Again, I said THIS WEDDING in it's entirety. And EACH situation is unique. Quit trying to put words in my mouth with generalizations.
I used the age of 40's in my example; it could be a couple well into their 60's getting married for the first time also. If they decide to have a BWW I say more joy to them. If they have three large wedding showers with a long list from registries it's still going to appear gift grabby.
There's a difference between a twentysomething couple just starting out and a late thirtysomething couple that have been living together over a decade and even a difference between a pair of 60 year olds. Each wedding is going to have unique circumstances. It's the presentation and circumstance that make something appear like a gimme grab.
I asked about this specific circumstance. Does it seem gimme pig grabby? Then I get a ton of "other" examples and once again someone is offended and I'm trying to defend my question.
You are getting other examples because people are attempting to understand the parameters that lead you to the conclusion that this situation is 'gift grabby'. It's not very useful to just say "Yes, I agree" or "No, I don't think it is". It's useful to discuss WHY. And the "why" leads to "well, what about this situation over here, that also falls inside/outside your 'why'/parameters".
Is it the fact that the couple has been living together for 10 years that bothers you?
Is it the fact that they are in their 30s?
Is it the fact that they have children?
Is it the fact that there is a long registry?
Is it the fact that there are three showers?
Is it some particularly combination of something above?
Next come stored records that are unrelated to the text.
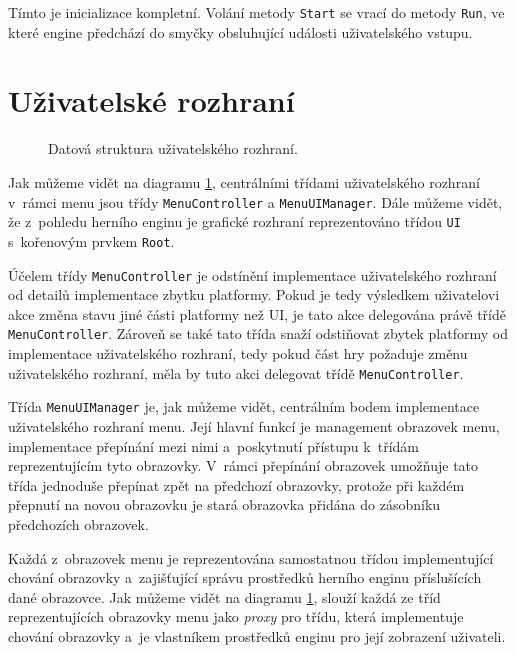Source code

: Tímto je inicializace kompletní. Volání metody \texttt{Start} se vrací do metody \texttt{Run}, ve které engine předchází do smyčky obsluhující události uživatelského vstupu.

\section{Uživatelské rozhraní}
\label{sec:ui}

\begin{figure}[h]
	\centering
	\fontsize{8pt}{11pt}\selectfont
	\def\svgwidth{\textwidth}
	
	\caption{Datová struktura uživatelského rozhraní.}
	\label{fig:uireferences}
\end{figure}

Jak můžeme vidět na diagramu \ref{fig:uireferences}, centrálními třídami uživatelského rozhraní v~rámci menu jsou třídy \texttt{MenuController} a \texttt{MenuUIManager}. Dále můžeme vidět, že z~pohledu herního enginu je grafické rozhraní reprezentováno třídou \texttt{UI} s~kořenovým prvkem \texttt{Root}.

Účelem třídy \texttt{MenuController} je odstínění implementace uživatelského rozhraní od detailů implementace zbytku platformy. Pokud je tedy výsledkem uživatelovi akce změna stavu jiné části platformy než UI, je tato akce delegována právě třídě \texttt{MenuController}. Zároveň se také tato třída snaží odstiňovat zbytek platformy od implementace uživatelského rozhraní, tedy pokud část hry požaduje změnu uživatelského rozhraní, měla by tuto akci delegovat třídě \texttt{MenuController}.

Třída \texttt{MenuUIManager} je, jak můžeme vidět, centrálním bodem implementace uživatelského rozhraní menu. Její hlavní funkcí je management obrazovek menu, implementace přepínání mezi nimi a~poskytnutí přístupu k~třídám reprezentujícím tyto obrazovky. V~rámci přepínání obrazovek umožňuje tato třída jednoduše přepínat zpět na předchozí obrazovky, protože při každém přepnutí na novou obrazovku je stará obrazovka přidána do zásobníku předchozích obrazovek.

Každá z~obrazovek menu je reprezentována samostatnou třídou implementující chování obrazovky a~zajišťující správu prostředků herního enginu příslušících dané obrazovce. Jak můžeme vidět na diagramu \ref{fig:uireferences}, slouží každá ze tříd reprezentujících obrazovky menu jako \textit{proxy} pro třídu, která implementuje chování obrazovky a~je vlastníkem prostředků enginu pro její zobrazení uživateli. 

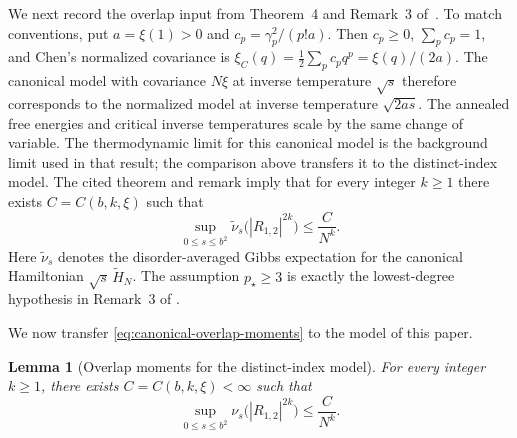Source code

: \documentclass[letterpaper,11pt,reqno]{amsart}
\newtheorem{lem}[thm]{Lemma}
\renewcommand{\leq}{\leqslant}
\renewcommand{\geq}{\geqslant}
\begin{document}
We next record the overlap input from Theorem~4 and Remark~3 of~\cite{ChenHighTemperature}. To match conventions, put $a=\xi(1)>0$ and $c_p=\gamma_p^2/(p!a)$. Then $c_p\geq0$, $\sum_pc_p=1$, and Chen's normalized covariance is $\xi_C(q)=\tfrac12\sum_pc_pq^p=\xi(q)/(2a)$. The canonical model with covariance $N\xi$ at inverse temperature $\sqrt{s}$ therefore corresponds to the normalized model at inverse temperature $\sqrt{2as}$. The annealed free energies and critical inverse temperatures scale by the same change of variable. The thermodynamic limit for this canonical model is the background limit used in that result; the comparison above transfers it to the distinct-index model. The cited theorem and remark imply that for every integer
$k\geq1$ there exists $C=C(b,k,\xi)$ such that
\begin{equation}
\sup_{0\leq s\leq b^2}
\widetilde\nu_s\bigl(|R_{1,2}|^{2k}\bigr)
\leq
\frac{C}{N^k}.
\label{eq:canonical-overlap-moments}
\end{equation}
Here $\widetilde\nu_s$ denotes the disorder-averaged Gibbs expectation
for the canonical Hamiltonian $\sqrt{s}\,\widetilde H_N$. The
assumption $p_\star\geq3$ is exactly the lowest-degree hypothesis in
Remark~3 of \cite{ChenHighTemperature}.

We now transfer \eqref{eq:canonical-overlap-moments} to the
model of this paper.

\begin{lem}[Overlap moments for the distinct-index model]
\label{lem:distinct-overlap-moments}
For every integer $k\geq1$, there exists
$C=C(b,k,\xi)<\infty$ such that
\begin{equation}
\sup_{0\leq s\leq b^2}
\nu_s\bigl(|R_{1,2}|^{2k}\bigr)
\leq
\frac{C}{N^k}.
\label{eq:distinct-overlap-moments}
\end{equation}
\end{lem}
\end{document}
Your original post sounded as though you were annoyed primarily by the fact that they had done things in the 'wrong order', which seems a strange objection. A later post made it sound as though it was primarily their age (not being young, fresh, 20 somethings). And now it sounds a bit like you just have a problem with the fact that they are having a BWW when they've been living together for 10 years.
I'm frankly confused. None of these things seem 'rude' in any way to me, but I can't actually figure out which of them make you feel this is out of line.
(Caveat: inviting people to multiple showers is the one valid thing here that's inappropriate. However, that could easily be the fault of the shower hosts, not the HC, so I'm unwilling to lay that sin on the HC's head without further information.)